March 13, 2012
What’s a Few Trillion Among Friends?
The Investment View from Prescott, Arizona
By Will Hepburn
Last week I picked up a $100 trillion dollar bill – Zimbabwean dollars – to hang on my wall as a conversation piece. It is worth less than $5 U.S. because the government of Zimbabwe just kept printing and printing until they could hardly give the things away.
This got me thinking about the way our Federal Reserve Bank is printing money– actually that term is getting to be pretty “last century” as the kids would say. Create money is a better term because most money these days is made up of electronic payments not paper and ink.
Anyway, the Fed has created so many new dollars that most of us are numbed by the numbers, so let me put it into perspective for you with an example from Art Cashin.
If you want to have a million dollars, just set aside $500 each week for 40 years and you will be a millionaire. And you could then pull out $500 each week to live on for another 40 years, and that is with no interest.
To get a billion dollars, just put away $500,000 each week for 40 years. Gulp. Maybe you can see where this is going, because to get a trillion dollars, would require $500 million every week for 40 years.
Even with this simple example, the numbers quickly become hard to grasp, but with our government throwing T-T-T-trillions around like they are petty cash, I am getting alarmed.

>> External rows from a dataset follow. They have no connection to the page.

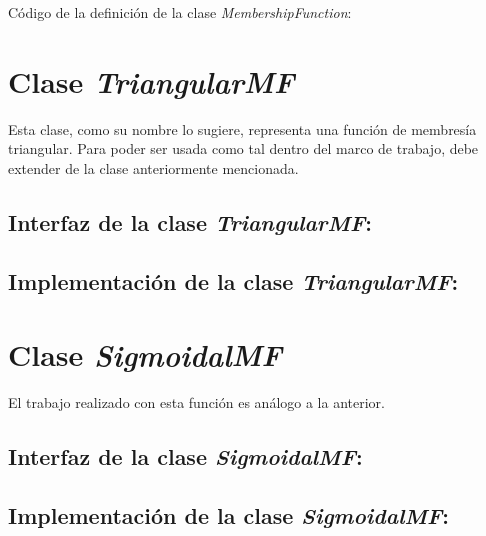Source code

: \documentclass[letterpaper,12pt,openany,oneside]{book}
\begin{document}
Código de la definición de la clase \emph{MembershipFunction}:

\pagebreak
\section{Clase \textit{TriangularMF}}
Esta clase, como su nombre lo sugiere, representa una función de membresía triangular. Para poder ser usada como tal dentro del marco de trabajo, debe extender de la clase anteriormente mencionada. 

\subsection{Interfaz de la clase \emph{TriangularMF}:}


\subsection{Implementación de la clase \emph{TriangularMF}:}

\pagebreak

\section{Clase \textit{SigmoidalMF}}
El trabajo realizado con esta función es análogo a la anterior.

\subsection{Interfaz de la clase \emph{SigmoidalMF}:}


\subsection{Implementación de la clase \emph{SigmoidalMF}:}

\pagebreak
\end{document}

So, with all this printing of money, why has inflation not roared back to life like in the 1970s?
The text book definition of inflation is too many dollars trying to buy too few goods, so the price of the goods gets bid higher and higher as people try to put all the extra dollars to work.
Certainly the “too many dollars” part is happening, but this is a two part phenomenon. All those dollars must also get spent to run up the price of the goods. When shoppers see prices beginning to rise they begin to buy more quickly to get in before prices rise further. This creates a “velocity” to money and is the beginning of an inflationary spiral.
But spending is what is not happening at least for the moment. All that new money has been getting sucked into a black hole of debt service – into our banks, mortgage payments, and now into Europe. Until consumers stop feeling the heat from their debt burden, they are not likely to spend a lot.
This is why inflation is not a huge problem at the moment. But we are surrounded by the rocket fuel of oodles of money being printed, so what happens if the spark of inflation sets it off?
Inflation, when it happens, takes off rapidly. How rapidly can it happen and how can it affect our daily lives? Let’s look at Germany in the 1920s to see.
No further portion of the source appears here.